The following output returns an array of sentences ("/document/frenchSentences") if the language of the document is French. If the language isn't French, the value is set to null.

{
    "@odata.type": "#Microsoft.Skills.Util.ConditionalSkill",
    "context": "/document",
    "inputs": [
        { "name": "condition", "source": "= $(/document/language) == 'fr'" },
        { "name": "whenTrue", "source": "/document/sentences" },
        { "name": "whenFalse", "source": "= null" }
    ],
    "outputs": [ { "name": "output", "targetName": "frenchSentences" } ]
}

If "/document/frenchSentences" is used as the context of another skill, that skill only runs if "/document/frenchSentences" isn't set to null.

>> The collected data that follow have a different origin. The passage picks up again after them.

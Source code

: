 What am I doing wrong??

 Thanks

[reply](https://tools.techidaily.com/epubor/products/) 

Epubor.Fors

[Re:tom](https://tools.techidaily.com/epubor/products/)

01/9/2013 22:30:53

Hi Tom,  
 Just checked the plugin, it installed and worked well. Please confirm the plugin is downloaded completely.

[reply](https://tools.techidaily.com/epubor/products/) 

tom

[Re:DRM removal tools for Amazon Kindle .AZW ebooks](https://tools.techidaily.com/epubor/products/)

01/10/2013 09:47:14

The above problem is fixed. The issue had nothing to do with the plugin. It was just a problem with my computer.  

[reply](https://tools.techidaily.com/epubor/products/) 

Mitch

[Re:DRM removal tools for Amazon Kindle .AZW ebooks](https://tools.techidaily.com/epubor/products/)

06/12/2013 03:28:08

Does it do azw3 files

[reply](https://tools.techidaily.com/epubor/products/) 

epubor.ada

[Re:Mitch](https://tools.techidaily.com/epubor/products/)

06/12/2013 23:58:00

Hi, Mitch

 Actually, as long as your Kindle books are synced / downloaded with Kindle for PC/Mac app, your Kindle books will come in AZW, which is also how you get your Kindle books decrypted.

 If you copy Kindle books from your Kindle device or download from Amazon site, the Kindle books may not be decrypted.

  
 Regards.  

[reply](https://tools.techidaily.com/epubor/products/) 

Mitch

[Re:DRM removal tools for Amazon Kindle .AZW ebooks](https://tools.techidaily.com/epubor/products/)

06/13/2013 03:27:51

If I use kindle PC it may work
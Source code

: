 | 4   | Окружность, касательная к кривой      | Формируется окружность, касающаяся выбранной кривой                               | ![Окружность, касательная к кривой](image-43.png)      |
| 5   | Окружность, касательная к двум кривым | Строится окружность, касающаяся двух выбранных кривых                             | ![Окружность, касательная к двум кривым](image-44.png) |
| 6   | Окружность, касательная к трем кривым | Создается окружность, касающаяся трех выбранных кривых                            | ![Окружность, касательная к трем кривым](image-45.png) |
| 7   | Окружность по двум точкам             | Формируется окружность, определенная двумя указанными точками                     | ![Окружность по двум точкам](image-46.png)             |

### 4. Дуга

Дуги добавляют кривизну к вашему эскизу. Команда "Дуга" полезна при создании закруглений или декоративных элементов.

Sample skill definition 2: Set a default value for a value that doesn't exist

The following output creates an annotation ("/document/languageWithDefault") that's set to the language of the document or to "es" if the language isn't set.

{
    "@odata.type": "#Microsoft.Skills.Util.ConditionalSkill",
    "context": "/document",
    "inputs": [
        { "name": "condition", "source": "= $(/document/language) == null" },
        { "name": "whenTrue", "source": "= 'es'" },
        { "name": "whenFalse", "source": "= $(/document/language)" }
    ],
    "outputs": [ { "name": "output", "targetName": "languageWithDefault" } ]
}

Sample skill definition 3: Merge values from two fields into one

In this example, some sentences have a frenchSentiment property. Whenever the frenchSentiment property is null, we want to use the englishSentiment value. We assign the output to a member that's called sentiment ("/document/sentences/*/sentiment").

{
    "@odata.type": "#Microsoft.Skills.Util.ConditionalSkill",
    "context": "/document/sentences/*",
    "inputs": [
        { "name": "condition", "source": "= $(/document/sentences/*/frenchSentiment) == null" },
        { "name": "whenTrue", "source": "/document/sentences/*/englishSentiment" },
        { "name": "whenFalse", "source": "/document/sentences/*/frenchSentiment" }
    ],
    "outputs": [ { "name": "output", "targetName": "sentiment" } ]
}

Transformation example

Sample skill definition 4: Data transformation on a single field

In this example, we receive a sentiment that's between 0 and 1. We want to transform it to be between -1 and 1. We can use the conditional skill to do this minor transformation.

In this example, we don't use the conditional aspect of the skill because the condition is always true.

{
    "@odata.type": "#Microsoft.Skills.Util.ConditionalSkill",
    "context": "/document/sentences/*",
    "inputs": [
        { "name": "condition", "source": "= true" },
        { "name": "whenTrue", "source": "= $(/document/sentences/*/sentiment) * 2 - 1" },
        { "name": "whenFalse", "source": "= 0" }
    ],
    "outputs": [ { "name": "output", "targetName": "normalizedSentiment" } ]
}

Special considerations

Some parameters are evaluated, so you need to be especially careful to follow the documented pattern. Expressions must start with an equals sign. A path must be delimited by "$(" and ")". Make sure to put strings in single quotation marks. That helps the evaluator distinguish between strings and actual paths and operators. Also, make sure to put white space around operators (for instance, a "*" in a path means something different than multiply).